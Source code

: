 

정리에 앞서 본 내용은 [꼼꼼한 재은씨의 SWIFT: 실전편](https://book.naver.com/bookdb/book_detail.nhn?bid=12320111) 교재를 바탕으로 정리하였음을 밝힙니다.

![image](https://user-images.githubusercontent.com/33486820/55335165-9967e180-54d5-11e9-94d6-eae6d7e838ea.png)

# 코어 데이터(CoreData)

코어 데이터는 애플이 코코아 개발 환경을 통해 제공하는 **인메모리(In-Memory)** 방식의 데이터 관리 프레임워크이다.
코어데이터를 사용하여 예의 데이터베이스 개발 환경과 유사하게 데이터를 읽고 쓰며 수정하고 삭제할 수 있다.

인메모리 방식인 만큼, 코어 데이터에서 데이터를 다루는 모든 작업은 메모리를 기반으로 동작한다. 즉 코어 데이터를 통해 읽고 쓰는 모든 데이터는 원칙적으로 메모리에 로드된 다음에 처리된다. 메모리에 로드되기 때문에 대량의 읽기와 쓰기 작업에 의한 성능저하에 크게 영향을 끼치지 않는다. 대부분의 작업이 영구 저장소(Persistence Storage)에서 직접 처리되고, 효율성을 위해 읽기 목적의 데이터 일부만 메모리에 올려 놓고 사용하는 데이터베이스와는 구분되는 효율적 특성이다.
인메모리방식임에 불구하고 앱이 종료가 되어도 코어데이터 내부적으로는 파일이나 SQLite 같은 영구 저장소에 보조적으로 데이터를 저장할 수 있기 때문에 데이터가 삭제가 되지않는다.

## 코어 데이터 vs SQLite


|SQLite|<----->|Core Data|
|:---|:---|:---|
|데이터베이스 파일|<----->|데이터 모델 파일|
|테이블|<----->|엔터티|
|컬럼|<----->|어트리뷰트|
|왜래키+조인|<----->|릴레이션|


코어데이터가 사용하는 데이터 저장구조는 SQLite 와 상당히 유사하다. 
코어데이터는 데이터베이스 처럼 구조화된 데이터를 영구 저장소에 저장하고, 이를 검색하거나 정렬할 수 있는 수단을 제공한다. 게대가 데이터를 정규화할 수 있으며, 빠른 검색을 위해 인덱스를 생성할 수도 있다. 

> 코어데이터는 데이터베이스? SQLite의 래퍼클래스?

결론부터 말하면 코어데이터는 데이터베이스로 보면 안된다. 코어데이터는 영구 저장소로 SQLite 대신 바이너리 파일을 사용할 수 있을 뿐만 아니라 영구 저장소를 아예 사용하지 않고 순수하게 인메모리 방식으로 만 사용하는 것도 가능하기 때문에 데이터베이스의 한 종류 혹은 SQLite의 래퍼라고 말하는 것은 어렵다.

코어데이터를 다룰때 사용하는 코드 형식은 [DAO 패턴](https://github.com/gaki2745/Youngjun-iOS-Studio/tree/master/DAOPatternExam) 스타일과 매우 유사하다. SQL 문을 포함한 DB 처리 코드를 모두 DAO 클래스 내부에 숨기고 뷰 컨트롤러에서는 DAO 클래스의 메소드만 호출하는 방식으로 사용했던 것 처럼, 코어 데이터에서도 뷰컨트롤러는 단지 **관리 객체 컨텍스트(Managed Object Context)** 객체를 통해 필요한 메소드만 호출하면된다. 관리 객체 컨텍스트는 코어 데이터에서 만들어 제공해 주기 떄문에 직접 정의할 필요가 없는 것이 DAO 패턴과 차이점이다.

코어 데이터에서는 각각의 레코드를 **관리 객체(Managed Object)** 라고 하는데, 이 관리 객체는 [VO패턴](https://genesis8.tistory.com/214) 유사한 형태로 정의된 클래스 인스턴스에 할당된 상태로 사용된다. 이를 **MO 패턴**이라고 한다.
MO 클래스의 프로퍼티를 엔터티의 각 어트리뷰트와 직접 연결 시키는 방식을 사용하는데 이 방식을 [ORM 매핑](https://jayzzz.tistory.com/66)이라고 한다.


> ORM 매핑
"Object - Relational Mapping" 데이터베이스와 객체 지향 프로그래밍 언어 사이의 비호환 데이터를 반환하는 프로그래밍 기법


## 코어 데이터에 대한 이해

....

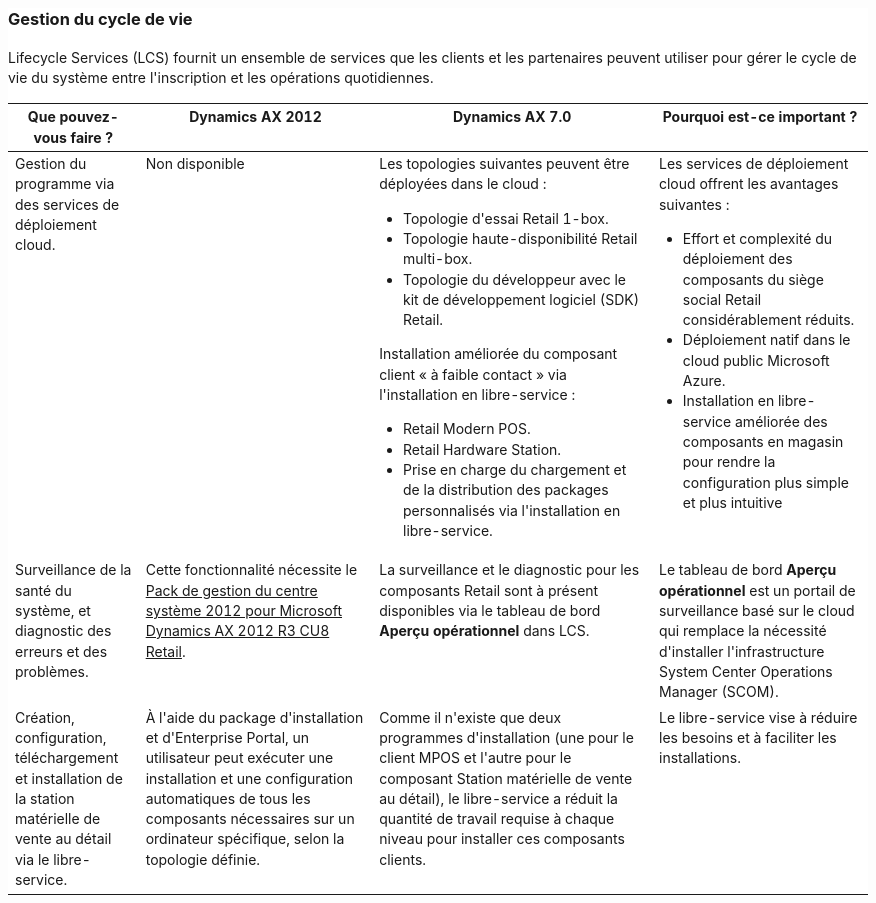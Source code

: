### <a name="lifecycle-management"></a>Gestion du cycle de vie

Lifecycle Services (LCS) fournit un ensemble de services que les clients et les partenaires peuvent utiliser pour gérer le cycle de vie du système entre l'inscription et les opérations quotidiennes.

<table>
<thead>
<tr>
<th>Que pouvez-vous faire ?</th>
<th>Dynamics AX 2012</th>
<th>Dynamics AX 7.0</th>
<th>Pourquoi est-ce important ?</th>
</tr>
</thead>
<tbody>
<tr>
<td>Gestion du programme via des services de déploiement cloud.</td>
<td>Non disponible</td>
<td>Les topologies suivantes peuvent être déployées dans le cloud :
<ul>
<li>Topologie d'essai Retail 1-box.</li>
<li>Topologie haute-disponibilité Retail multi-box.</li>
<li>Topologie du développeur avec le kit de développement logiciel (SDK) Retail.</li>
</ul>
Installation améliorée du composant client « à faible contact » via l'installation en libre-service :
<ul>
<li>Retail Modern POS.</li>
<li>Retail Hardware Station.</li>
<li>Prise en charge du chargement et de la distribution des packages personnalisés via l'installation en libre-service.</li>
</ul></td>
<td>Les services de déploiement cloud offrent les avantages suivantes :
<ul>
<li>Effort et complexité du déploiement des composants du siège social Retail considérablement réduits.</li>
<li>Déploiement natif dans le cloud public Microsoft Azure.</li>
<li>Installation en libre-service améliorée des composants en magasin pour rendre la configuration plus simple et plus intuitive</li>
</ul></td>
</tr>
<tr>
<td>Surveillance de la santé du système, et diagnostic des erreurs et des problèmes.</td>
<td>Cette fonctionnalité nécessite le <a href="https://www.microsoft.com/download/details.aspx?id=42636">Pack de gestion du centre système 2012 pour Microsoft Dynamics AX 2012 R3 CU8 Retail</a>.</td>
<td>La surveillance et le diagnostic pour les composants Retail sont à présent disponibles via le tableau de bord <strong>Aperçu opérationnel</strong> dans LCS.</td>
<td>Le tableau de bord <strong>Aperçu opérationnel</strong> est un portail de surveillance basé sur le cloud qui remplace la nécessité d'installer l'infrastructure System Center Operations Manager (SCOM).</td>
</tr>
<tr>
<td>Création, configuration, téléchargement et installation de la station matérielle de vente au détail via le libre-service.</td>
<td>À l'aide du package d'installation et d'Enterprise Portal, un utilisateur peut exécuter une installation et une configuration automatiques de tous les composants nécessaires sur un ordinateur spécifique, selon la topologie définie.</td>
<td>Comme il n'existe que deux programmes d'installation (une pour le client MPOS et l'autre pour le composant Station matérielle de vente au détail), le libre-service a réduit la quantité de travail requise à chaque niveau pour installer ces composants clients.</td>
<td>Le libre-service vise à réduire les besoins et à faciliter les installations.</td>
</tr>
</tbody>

....

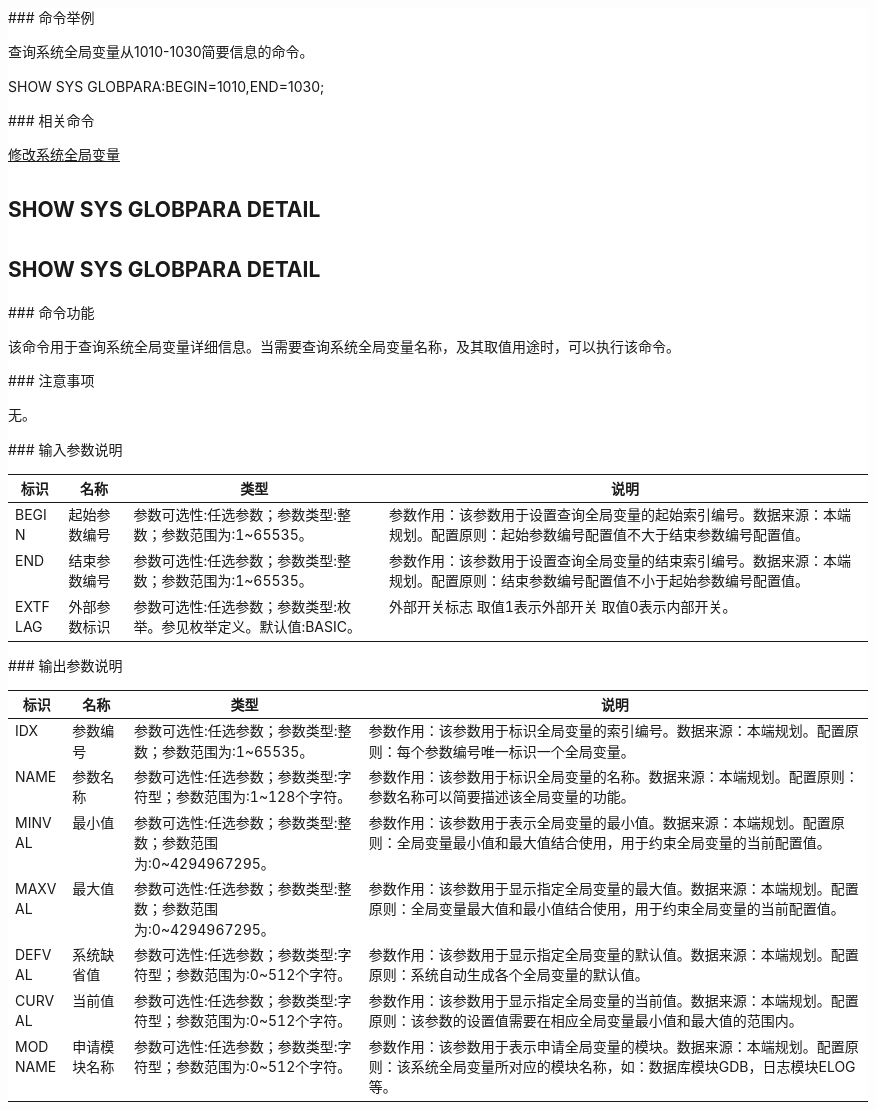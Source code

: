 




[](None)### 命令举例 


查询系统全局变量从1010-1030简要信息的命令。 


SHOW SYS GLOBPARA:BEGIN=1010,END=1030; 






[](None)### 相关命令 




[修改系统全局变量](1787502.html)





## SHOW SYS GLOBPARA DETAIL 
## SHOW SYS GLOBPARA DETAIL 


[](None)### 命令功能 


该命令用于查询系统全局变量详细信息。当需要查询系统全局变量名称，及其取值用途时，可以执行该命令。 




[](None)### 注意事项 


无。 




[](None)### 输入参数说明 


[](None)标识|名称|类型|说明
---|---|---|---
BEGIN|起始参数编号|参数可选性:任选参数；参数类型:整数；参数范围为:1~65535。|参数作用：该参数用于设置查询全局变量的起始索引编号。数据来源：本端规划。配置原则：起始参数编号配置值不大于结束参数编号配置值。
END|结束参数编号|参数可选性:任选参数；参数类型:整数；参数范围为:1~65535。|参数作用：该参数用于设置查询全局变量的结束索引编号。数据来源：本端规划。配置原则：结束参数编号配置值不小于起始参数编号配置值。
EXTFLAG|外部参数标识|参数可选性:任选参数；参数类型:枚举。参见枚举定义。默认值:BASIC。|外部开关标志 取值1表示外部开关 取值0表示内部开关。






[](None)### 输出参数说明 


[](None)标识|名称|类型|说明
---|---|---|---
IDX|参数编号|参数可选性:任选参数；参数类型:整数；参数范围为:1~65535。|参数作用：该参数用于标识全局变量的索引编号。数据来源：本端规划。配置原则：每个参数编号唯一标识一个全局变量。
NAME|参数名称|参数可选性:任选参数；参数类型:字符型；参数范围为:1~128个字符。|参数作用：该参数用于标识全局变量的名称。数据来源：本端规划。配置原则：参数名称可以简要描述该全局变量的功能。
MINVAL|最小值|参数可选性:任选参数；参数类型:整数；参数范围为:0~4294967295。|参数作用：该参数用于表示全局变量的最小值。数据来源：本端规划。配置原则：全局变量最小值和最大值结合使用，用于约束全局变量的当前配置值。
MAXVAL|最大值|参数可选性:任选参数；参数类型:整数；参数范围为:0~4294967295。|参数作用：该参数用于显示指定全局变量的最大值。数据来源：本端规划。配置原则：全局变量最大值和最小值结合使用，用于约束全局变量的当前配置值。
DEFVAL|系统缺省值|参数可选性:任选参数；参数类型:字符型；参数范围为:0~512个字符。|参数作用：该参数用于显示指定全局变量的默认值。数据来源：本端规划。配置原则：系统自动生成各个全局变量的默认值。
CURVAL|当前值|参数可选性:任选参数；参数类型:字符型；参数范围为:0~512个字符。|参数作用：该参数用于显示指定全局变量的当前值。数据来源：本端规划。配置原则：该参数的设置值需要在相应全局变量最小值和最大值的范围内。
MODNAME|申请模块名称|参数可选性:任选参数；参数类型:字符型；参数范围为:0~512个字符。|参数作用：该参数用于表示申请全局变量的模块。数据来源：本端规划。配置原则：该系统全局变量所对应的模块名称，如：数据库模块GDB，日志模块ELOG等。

....

(TASK DESCRIPTION):
Your answer should consist of the lines from the line with "코어 데이터는 애플이" to the line with "인메모리 방식인 만큼, 코어" above, repeated exactly, both ends included.

(EXPECTED ANSWER):
코어 데이터는 애플이 코코아 개발 환경을 통해 제공하는 **인메모리(In-Memory)** 방식의 데이터 관리 프레임워크이다.
코어데이터를 사용하여 예의 데이터베이스 개발 환경과 유사하게 데이터를 읽고 쓰며 수정하고 삭제할 수 있다.

인메모리 방식인 만큼, 코어 데이터에서 데이터를 다루는 모든 작업은 메모리를 기반으로 동작한다. 즉 코어 데이터를 통해 읽고 쓰는 모든 데이터는 원칙적으로 메모리에 로드된 다음에 처리된다. 메모리에 로드되기 때문에 대량의 읽기와 쓰기 작업에 의한 성능저하에 크게 영향을 끼치지 않는다. 대부분의 작업이 영구 저장소(Persistence Storage)에서 직접 처리되고, 효율성을 위해 읽기 목적의 데이터 일부만 메모리에 올려 놓고 사용하는 데이터베이스와는 구분되는 효율적 특성이다.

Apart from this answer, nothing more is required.